Prometheus Integration

Scrape Configuration

# prometheus.yml
scrape_configs:
  - job_name: 'oxideshield-proxy'
    static_configs:
      - targets: ['oxideshield-proxy:8080']
    metrics_path: /metrics
    scrape_interval: 15s

  - job_name: 'oxideshield-dashboard'
    static_configs:
      - targets: ['oxideshield-dashboard:9090']
    metrics_path: /metrics

Key Metrics

Metric Type Alert Threshold
oxideshield_requests_total Counter N/A
oxideshield_blocks_total Counter Rate > 25%
oxideshield_latency_ms Histogram p99 > 100ms
oxideshield_guard_duration_ns Histogram p99 > 50ms
oxideshield_memory_bytes Gauge > 80% limit

Recording Rules

# prometheus-rules.yml
groups:
  - name: oxideshield
    rules:
      - record: oxideshield:block_rate:5m
        expr: rate(oxideshield_blocks_total[5m]) / rate(oxideshield_requests_total[5m])

      - record: oxideshield:latency_p99:5m
        expr: histogram_quantile(0.99, rate(oxideshield_latency_ms_bucket[5m]))

Alerting

Prometheus Alerts

# alerts.yml
groups:
  - name: oxideshield-alerts
    rules:
      - alert: HighBlockRate
        expr: oxideshield:block_rate:5m > 0.25
        for: 5m
        labels:
          severity: warning
        annotations:
          summary: "High block rate detected"
          description: "Block rate is {{ $value | humanizePercentage }}"

      - alert: HighLatency
        expr: oxideshield:latency_p99:5m > 100
        for: 5m
        labels:
          severity: warning
        annotations:
          summary: "High latency detected"
          description: "p99 latency is {{ $value }}ms"

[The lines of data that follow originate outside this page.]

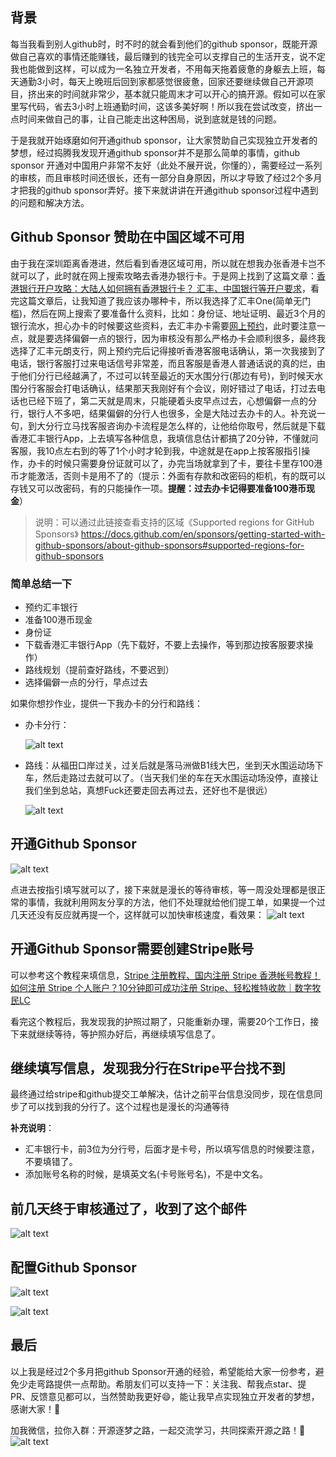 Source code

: ## 背景

每当我看到别人github时，时不时的就会看到他们的github sponsor，既能开源做自己喜欢的事情还能赚钱，最后赚到的钱完全可以支撑自己的生活开支，说不定我也能做到这样，可以成为一名独立开发者，不用每天拖着疲惫的身躯去上班，每天通勤3小时，每天上晚班后回到家都感觉很疲惫，回家还要继续做自己开源项目，挤出来的时间就非常少，基本就只能周末才可以开心的搞开源。假如可以在家里写代码，省去3小时上班通勤时间，这该多美好啊！所以我在尝试改变，挤出一点时间来做自己的事，让自己能走出这种困局，说到底就是钱的问题。

于是我就开始琢磨如何开通github sponsor，让大家赞助自己实现独立开发者的梦想，经过捣腾我发现开通github sponsor并不是那么简单的事情，github sponsor 开通对中国用户非常不友好（此处不展开说，你懂的），需要经过一系列的审核，而且审核时间还很长，还有一部分自身原因，所以才导致了经过2个多月才把我的github sponsor弄好。接下来就讲讲在开通github sponsor过程中遇到的问题和解决方法。

## Github Sponsor 赞助在中国区域不可用

由于我在深圳距离香港进，然后看到香港区域可用，所以就在想我办张香港卡岂不就可以了，此时就在网上搜索攻略去香港办银行卡。于是网上找到了这篇文章：[香港银行开户攻略：大陆人如何拥有香港银行卡？ 汇丰、中国银行等开户要求](https://wise.com/zh-cn/blog/open-bank-account-in-hongkong#:~:text=%E5%A6%82%E6%9E%9C%E4%BD%A0%E4%BB%8E%E5%86%85%E5%9C%B0%E5%88%B0%E9%A6%99%E6%B8%AF%E7%9F%AD)，看完这篇文章后，让我知道了我应该办哪种卡，所以我选择了汇丰One(简单无门槛)，然后在网上搜索了要准备什么资料，比如：身份证、地址证明、最近3个月的银行流水，担心办卡的时候要这些资料，去汇丰办卡需要[网上预约](https://www.eticketing.hsbc.com.hk/Booking/Index/SC/#:~:text=%E6%82%A8%E5%8F%AF%E5%9C%A8%E9%A2%84%E7%BA%A6%E6%97%B6%E9%97%B4%E7%9A%84%E5%89%8D1)，此时要注意一点，就是要选择偏僻一点的银行，因为审核没有那么严格办卡会顺利很多，最终我选择了汇丰元朗支行，网上预约完后记得接听香港客服电话确认，第一次我接到了电话，银行客服打过来电话信号非常差，而且客服是香港人普通话说的真的烂，由于他们分行已经越满了，不过可以转至最近的天水围分行(那边有号)，到时候天水围分行客服会打电话确认，结果那天我刚好有个会议，刚好错过了电话，打过去电话也已经下班了，第二天就是周末，只能硬着头皮早点过去，心想偏僻一点的分行，银行人不多吧，结果偏僻的分行人也很多，全是大陆过去办卡的人。补充说一句，到大分行立马找客服咨询办卡流程是怎么样的，让他给你取号，然后就是下载香港汇丰银行App，上去填写各种信息，我填信息估计都搞了20分钟，不懂就问客服，我10点左右到的等了1个小时才轮到我，中途就是在app上按客服指引操作，办卡的时候只需要身份证就可以了，办完当场就拿到了卡，要往卡里存100港币才能激活，否则卡是用不了的（提示：外面有存款和改密码的柜机，有的既可以存钱又可以改密码，有的只能操作一项。**提醒：过去办卡记得要准备100港币现金**）

> 说明：可以通过此链接查看支持的区域《Supported regions for GitHub Sponsors》
> <https://docs.github.com/en/sponsors/getting-started-with-github-sponsors/about-github-sponsors#supported-regions-for-github-sponsors>

### 简单总结一下

- 预约汇丰银行
- 准备100港币现金
- 身份证
- 下载香港汇丰银行App（先下载好，不要上去操作，等到那边按客服要求操作）
- 路线规划（提前查好路线，不要迟到）
- 选择偏僻一点的分行，早点过去

如果你想抄作业，提供一下我办卡的分行和路线：

- 办卡分行：

  ![alt text](https://raw.githubusercontent.com/yxw007/BlogPicBed/master/img/1727328913420.png)

- 路线：从福田口岸过关，过关后就是落马洲做B1线大巴，坐到天水围运动场下车，然后走路过去就可以了。（当天我们坐的车在天水围运动场没停，直接让我们坐到总站，真想Fuck还要走回去再过去，还好也不是很远）

  ![alt text](https://raw.githubusercontent.com/yxw007/BlogPicBed/master/img/1727328916933.png)

## 开通Github Sponsor

![alt text](https://raw.githubusercontent.com/yxw007/BlogPicBed/master/img/1727328917801.png)

点进去按指引填写就可以了，接下来就是漫长的等待审核，等一周没处理都是很正常的事情，我就利用网友分享的方法，他们不处理就给他们提工单，如果提一个过几天还没有反应就再提一个，这样就可以加快审核速度，看效果：
![alt text](https://raw.githubusercontent.com/yxw007/BlogPicBed/master/img/1727328918639.png)

## 开通Github Sponsor需要创建Stripe账号

可以参考这个教程来填信息，[Stripe 注册教程、国内注册 Stripe 香港帐号教程！如何注册 Stripe 个人账户？10分钟即可成功注册 Stripe、轻松推特收款｜数字牧民LC](https://www.youtube.com/watch?v=Dl53poAkbZo\&t=411s\&ab_channel=%E6%95%B0%E5%AD%97%E7%89%A7%E6%B0%91LC)

看完这个教程后，我发现我的护照过期了，只能重新办理，需要20个工作日，接下来就继续等待，等护照办好后，再继续填写信息了。

## 继续填写信息，发现我分行在Stripe平台找不到

最终通过给stripe和github提交工单解决，估计之前平台信息没同步，现在信息同步了可以找到我的分行了。这个过程也是漫长的沟通等待

**补充说明**：

- 汇丰银行卡，前3位为分行号，后面才是卡号，所以填写信息的时候要注意，不要填错了。
- 添加账号名称的时候，是填英文名(卡号账号名)，不是中文名。

## 前几天终于审核通过了，收到了这个邮件

![alt text](https://raw.githubusercontent.com/yxw007/BlogPicBed/master/img/1727328919518.png)

## 配置Github Sponsor

![alt text](https://raw.githubusercontent.com/yxw007/BlogPicBed/master/img/1727328920365.png)

![alt text](https://raw.githubusercontent.com/yxw007/BlogPicBed/master/img/1727328921261.png)

## 最后

以上我是经过2个多月把github Sponsor开通的经验，希望能给大家一份参考，避免少走弯路提供一点帮助。希朋友们可以支持一下：关注我、帮我点star、提PR、反馈意见都可以，当然赞助我更好😄，能让我早点实现独立开发者的梦想，感谢大家！🌹

加我微信，拉你入群：开源逐梦之路，一起交流学习，共同探索开源之路！💪
![alt text](https://raw.githubusercontent.com/yxw007/BlogPicBed/master/img/1727328922535.png)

      - alert: ServiceDown
        expr: up{job="oxideshield-proxy"} == 0
        for: 1m
        labels:
          severity: critical
        annotations:
          summary: "OxideShield proxy is down"

Webhook Alerts

Configure webhook notifications in your config:

# oxideshield.yaml
alerts:
  webhooks:
    - url: https://hooks.slack.com/services/XXX/YYY/ZZZ
      events: [block, rate_limit, error]

    - url: https://your-siem.example.com/ingest
      events: [block]
      headers:
        Authorization: "Bearer ${SIEM_TOKEN}"

Grafana Dashboards

Import Dashboard

  1. Navigate to Grafana → Dashboards → Import
  2. Upload examples/grafana/oxideshield-dashboard.json
  3. Select your Prometheus data source

Dashboard Panels

Panel Description
Request Rate Requests per second over time
Block Rate Percentage of blocked requests
Latency Distribution p50, p95, p99 latencies
Guard Breakdown Per-guard block counts
Top Blocked Patterns Most frequently matched patterns
Memory Usage Memory consumption over time

Custom Dashboard

{
  "panels": [
    {
      "title": "Block Rate",
      "type": "timeseries",
      "targets": [
        {
          "expr": "oxideshield:block_rate:5m * 100",
          "legendFormat": "Block Rate %"
        }
      ]
    }
  ]
}

OpenTelemetry Integration

Collector Configuration

# otel-collector.yaml
receivers:
  otlp:
    protocols:
      grpc:
        endpoint: 0.0.0.0:4317

exporters:
  prometheus:
    endpoint: 0.0.0.0:8889
  jaeger:
    endpoint: jaeger:14250

service:
  pipelines:
    traces:
      receivers: [otlp]
      exporters: [jaeger]
    metrics:
      receivers: [otlp]
      exporters: [prometheus]

Rust Configuration

use oxide_guard::telemetry::{TelemetryConfig, init_telemetry};

let config = TelemetryConfig::builder()
    .otlp_endpoint("http://otel-collector:4317")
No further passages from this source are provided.